Are there areas which you feel are ripe for data science, but which have not embraced them yet?
Being in medicine, I think it's probably about time that our clinical practices abandoned the fax machine. But I think data science is becoming pretty pervasive at some level in all industries. There's certainly data science that's done well and data science that's not done well and with all kinds of levels of sophistication. I'm not sure that I know of an industry that ignores data science all together. In biomedical research, what I think is most important is integrating data science much more closely with testing and translating all the discoveries that are coming from the data-enabled predictions. Meaning, using the predictions derived from large-scale data to inform experiments and which therapies to pursue translation to patients. So really using data science as the foundation of new discoveries that can be integrated into our discovery and clinical and translational processes.
Have you had any experience with data science methods being misused because the implementer did not fully understand the methodology?
All the time. If you go to the literature there's published studies that make mistakes in how to analyze data. When I’m asked to peer review a paper, it’s quite common that I'll find an error in the data analysis methodology that leads to an incorrect result. And I like to think I catch those when I review papers, but it's pretty common and certainly lots of mistakes are not caught. You know, there's real concerns about our reproducibility of findings for that reason, and an additional concern is not necessarily that data analysis is done incorrectly, but rather there's bias in the assessment of methods because the same researcher is developing a method and then trying to show that it performs better than other methods.
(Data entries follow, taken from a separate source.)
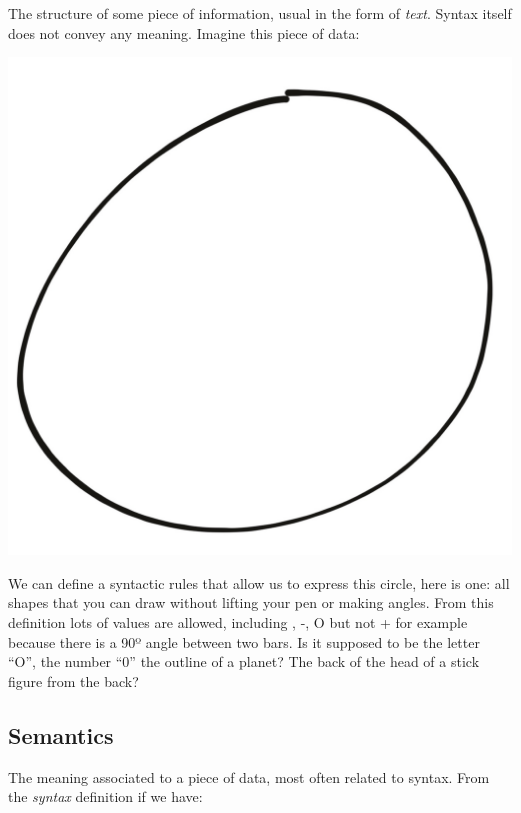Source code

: \documentclass[
]{article}
\begin{document}
The structure of some piece of information, usual in the form of
\emph{text}. Syntax itself does not convey any meaning. Imagine this
piece of data:

\includegraphics{Zero.jpg}

We can define a syntactic rules that allow us to express this circle,
here is one: all shapes that you can draw without lifting your pen or
making angles. From this definition lots of values are allowed,
including \textbar, -, O but not + for example because there is a 90º
angle between two bars. Is it supposed to be the letter ``O'', the
number ``0'' the outline of a planet? The back of the head of a stick
figure from the back?

\hypertarget{semantics-1}{%
\subsection{Semantics}\label{semantics-1}}

The meaning associated to a piece of data, most often related to syntax.
From the \emph{syntax} definition if we have:
\end{document}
Every paper will report by some metric that their method's better than the others. And of course every method can't be the best one. One way around that that I've been passionate about, is to set up crowdsource challenges and benchmarking-type competitions, working through the DREAM Challenges mechanism for example. That separates the process of developing a method from assessing the method by establishing predetermined objectives, benchmarks that are blind to people developing the method, and then asking them to solve an analysis problem and submit their best approach for analyzing the data. That alleviates a lot of the issues that we see in self-assessments and self-reporting that each method is better than every other method.